Immunohistochemistry and immunocytochemistry

Archived, formalin-fixed, paraffin-embedded tissue sections were obtained from Gynecologic Oncology Center, Peking University People's Hospital. Four-μm thick tissue slides were deparaffinized with xylene and rehydrated through a graded alcohol series. Endogenous peroxidase activity was then blocked by incubation in 3% hydrogen peroxide-methanol for 10 min. After washing with phosphate-buffered saline, the slides were blocked with 5% skim milk for 60 min and then incubated with monoclonal antibody COC166-9 (2 μg/ml) overnight at 4°C. Antibody binding was visualized by a standard streptavidin immunoperoxidase reaction, followed by chromogen detection with diaminobenzidine for 10 min and haematoxylin counterstaining. The results were judged by two pathologists independently and any specimen with >10% positive staining cells was classified as positive. Normal mouse IgG was used as negative control. For immunocytochemistry, the human ovarian cancer CAOV3, SKOV3, HOC1A and 3AO cells were plated onto glass coverslips. After 24 h, the cells were fixed in 4% paraformaldehyde for 10 min, and the cells were stained for immunocytochemistry by following the procedures used for immunohistochemistry.

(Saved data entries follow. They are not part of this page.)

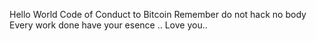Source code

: Hello World
 Code of Conduct to Bitcoin 
    Remember do not hack no body 
Every work done have your esence ..
Love you..
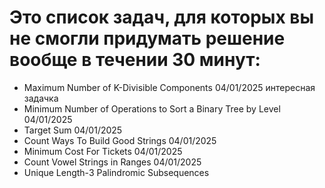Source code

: # Это список задач, для которых вы не смогли придумать решение вообще в течении 30 минут:

- Maximum Number of K-Divisible Components 04/01/2025 интересная задачка
- Minimum Number of Operations to Sort a Binary Tree by Level 04/01/2025
- Target Sum 04/01/2025
- Count Ways To Build Good Strings 04/01/2025
- Minimum Cost For Tickets 04/01/2025
- Count Vowel Strings in Ranges 04/01/2025
- Unique Length-3 Palindromic Subsequences







 

    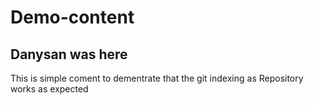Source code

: # Demo-content
## Danysan was here
This is simple coment to dementrate that the git indexing as Repository works as expected
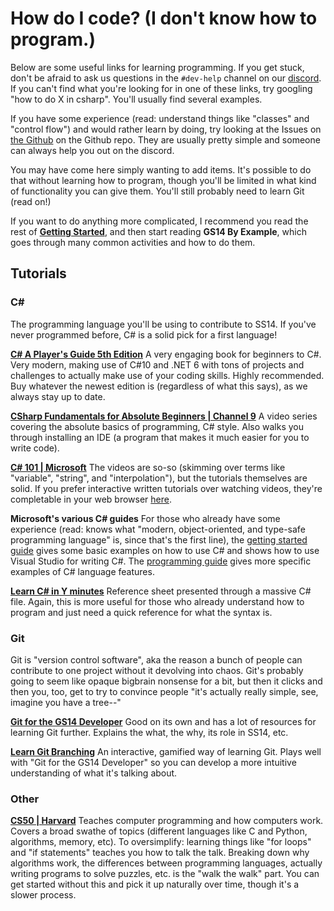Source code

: # How do I code? (I don't know how to program.)
Below are some useful links for learning programming. If you get stuck, don't be afraid to ask us questions in the `#dev-help` channel on our [discord](https://discord.goobstation.com). If you can't find what you're looking for in one of these links, try googling "how to do X in csharp". You'll usually find several examples.

If you have some experience (read: understand things like "classes" and "control flow") and would rather learn by doing, try looking at the Issues on [the Github](https://github.com/Goob-Station/Goob-Station/issues) on the Github repo. They are usually pretty simple and someone can always help you out on the discord. 

You may have come here simply wanting to add items. It's possible to do that without learning how to program, though you'll be limited in what kind of functionality you can give them. You'll still probably need to learn Git (read on!)

If you want to do anything more complicated, I recommend you read the rest of [**Getting Started**](./setting-up-a-development-environment.md), and then start reading **GS14 By Example**, which goes through many common activities and how to do them.

## Tutorials

### C#
The programming language you'll be using to contribute to SS14. If you've never programmed before, C# is a solid pick for a first language!

**[C# A Player's Guide 5th Edition](https://www.amazon.com/dp/0985580151)**
A very engaging book for beginners to C#. Very modern, making use of C#10 and .NET 6 with tons of projects and challenges to actually make use of your coding skills. Highly recommended. Buy whatever the newest edition is (regardless of what this says), as we always stay up to date.

**[CSharp Fundamentals for Absolute Beginners | Channel 9](https://channel9.msdn.com/Series/CSharp-Fundamentals-for-Absolute-Beginners)**
A video series covering the absolute basics of programming, C# style. Also walks you through installing an IDE (a program that makes it much easier for you to write code).

**[C# 101 | Microsoft](https://docs.microsoft.com/en-us/dotnet/csharp/tour-of-csharp/tutorials/)**
The videos are so-so (skimming over terms like "variable", "string", and "interpolation"), but the tutorials themselves are solid. If you prefer interactive written tutorials over watching videos, they're completable in your web browser [here](https://docs.microsoft.com/en-us/dotnet/csharp/tour-of-csharp/tutorials/hello-world).

**Microsoft's various C# guides**
For those who already have some experience (read: knows what "modern, object-oriented, and type-safe programming language" is, since that's the first line), the [getting started guide](https://docs.microsoft.com/en-us/dotnet/csharp/getting-started/) gives some basic examples on how to use C# and shows how to use Visual Studio for writing C#. The [programming guide](https://docs.microsoft.com/en-us/dotnet/csharp/programming-guide/) gives more specific examples of C# language features.

**[Learn C# in Y minutes](https://learnxinyminutes.com/docs/csharp/)**
Reference sheet presented through a massive C# file. Again, this is more useful for those who already understand how to program and just need a quick reference for what the syntax is. 

### Git
Git is "version control software", aka the reason a bunch of people can contribute to one project without it devolving into chaos. Git's probably going to seem like opaque bigbrain nonsense for a bit, but then it clicks and then you, too, get to try to convince people "it's actually really simple, see, imagine you have a tree--"

**[Git for the GS14 Developer](./git-for-the-ss14-developer.md)**
Good on its own and has a lot of resources for learning Git further. Explains the what, the why, its role in SS14, etc.

**[Learn Git Branching](https://learngitbranching.js.org/)**
An interactive, gamified way of learning Git. Plays well with "Git for the GS14 Developer" so you can develop a more intuitive understanding of what it's talking about.

### Other

**[CS50 | Harvard](https://cs50.harvard.edu/college/2021/spring/weeks/6/)**
Teaches computer programming and how computers work. Covers a broad swathe of topics (different languages like C and Python, algorithms, memory, etc). To oversimplify: learning things like "for loops" and "if statements" teaches you how to talk the talk. Breaking down why algorithms work, the differences between programming languages, actually writing programs to solve puzzles, etc. is the "walk the walk" part. You can get started without this and pick it up naturally over time, though it's a slower process.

Preparation of immunoaffinity column using COC166-9 antibody

Purified COC166-9 (6 mg) was dialyzed against the coupling buffer (0.1 M NaHCO3 pH 8.3, 0.5 M NaCl) for two times. 0.7 g cyanogen bromide (CNBr) activated Sepharose 4B (Amersham Pharmacia Biotech Inc., Piscataway, NJ, USA) was added to the 1 mM HCl and incubated at room temperature for 15 min. After the reaction, the supernatant was disposed quickly with a funnel with a vacuum filtration. COC166-9, dissolved in the coupling buffer (5 ml), was added to the slurry immediately when the supernatant was removed, and incubated for 2 h at room temperature with gentle rotating. After centrifugation at 1,000 rpm for 2 min at 4°C, the immunoaffinity resin was washed again with coupling buffer. Ethanolamine (10 ml) (1 M pH 8.0) was added to the resin and incubated for 2 h at room temperature. The immunoaffinity resin was packed into a 5-ml plastic mini-column. The column was washed three times alternately with acetate washing buffer (0.1 M sodium acetate pH 4.0, 0.5 M NaCl) and Tris washing buffer (0.1 M Tris-HCl pH 8.0, 0.5 M NaCl). The wash-out was recovered to measure unbound protein by detecting their absorbance at 280 nm for determination of coupling efficiency. The immunoaffinity resin was washed with PBS until the absorbance at 280 nm was <0.02. The column was stored at 4°C in PBS containing 0.02% sodium azide.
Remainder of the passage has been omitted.